TAm-Seq identified 37 mutations (including TP53, KRAS) in TUR, PLS, USN or UCP in 15/20 patients. 81% of these were detected in TUR whilst the remaining 19% were exclusive to peripheral fluids. In all patient TUR, including those where no point-mutations were identified, sWGS revealed genome wide and focal SCNAs, and these were represented to different degrees in matched PLS (27.3%), USN (58.9%) and UCP (58.9%). Indeed, private somatic events were observed in all fluid compartments, suggesting that all are valuable targets for testing.

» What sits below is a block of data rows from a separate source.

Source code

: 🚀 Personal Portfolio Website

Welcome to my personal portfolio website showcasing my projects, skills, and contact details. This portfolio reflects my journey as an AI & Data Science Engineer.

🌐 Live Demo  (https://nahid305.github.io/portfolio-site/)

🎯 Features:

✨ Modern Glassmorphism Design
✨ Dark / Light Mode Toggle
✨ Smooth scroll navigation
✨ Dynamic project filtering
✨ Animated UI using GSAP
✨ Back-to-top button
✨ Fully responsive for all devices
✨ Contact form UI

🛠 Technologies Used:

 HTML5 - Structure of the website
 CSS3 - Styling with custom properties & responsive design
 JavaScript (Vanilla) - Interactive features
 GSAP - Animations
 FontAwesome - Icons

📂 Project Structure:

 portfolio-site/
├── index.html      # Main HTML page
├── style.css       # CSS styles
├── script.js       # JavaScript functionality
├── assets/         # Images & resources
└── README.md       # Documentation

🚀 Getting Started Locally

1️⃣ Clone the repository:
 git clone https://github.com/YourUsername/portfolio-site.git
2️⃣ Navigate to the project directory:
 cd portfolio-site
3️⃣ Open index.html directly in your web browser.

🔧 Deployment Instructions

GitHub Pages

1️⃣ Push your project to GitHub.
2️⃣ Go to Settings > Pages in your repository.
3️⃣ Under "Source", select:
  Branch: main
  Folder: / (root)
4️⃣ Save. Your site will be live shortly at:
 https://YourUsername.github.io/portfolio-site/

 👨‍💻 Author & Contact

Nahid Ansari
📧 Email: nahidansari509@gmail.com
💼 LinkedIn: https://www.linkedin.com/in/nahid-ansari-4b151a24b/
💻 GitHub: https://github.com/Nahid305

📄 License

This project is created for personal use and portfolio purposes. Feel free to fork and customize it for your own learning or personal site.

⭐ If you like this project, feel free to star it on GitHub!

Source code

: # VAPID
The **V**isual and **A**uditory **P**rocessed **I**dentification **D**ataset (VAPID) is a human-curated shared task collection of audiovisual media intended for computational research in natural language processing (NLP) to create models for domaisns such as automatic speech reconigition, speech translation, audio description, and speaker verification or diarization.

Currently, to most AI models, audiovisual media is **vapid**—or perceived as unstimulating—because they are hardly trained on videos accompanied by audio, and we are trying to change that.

Whilst presence and levels of cftDNA at the first time-point did not significantly correlate with treatment response, longitudinal analysis revealed a general correlation between cftDNA dynamics and ultimate disease course, as well as evidence of clonal evolution.


We demonstrate combined urine and plasma cftDNA analysis as a means of tracking disease course in MIBC. Point-mutation and SCNA levels dynamically changed over time and revealed evidence of clonal evolution. Larger scale analyses are required to confirm predictive utility of cftDNA for treatment response.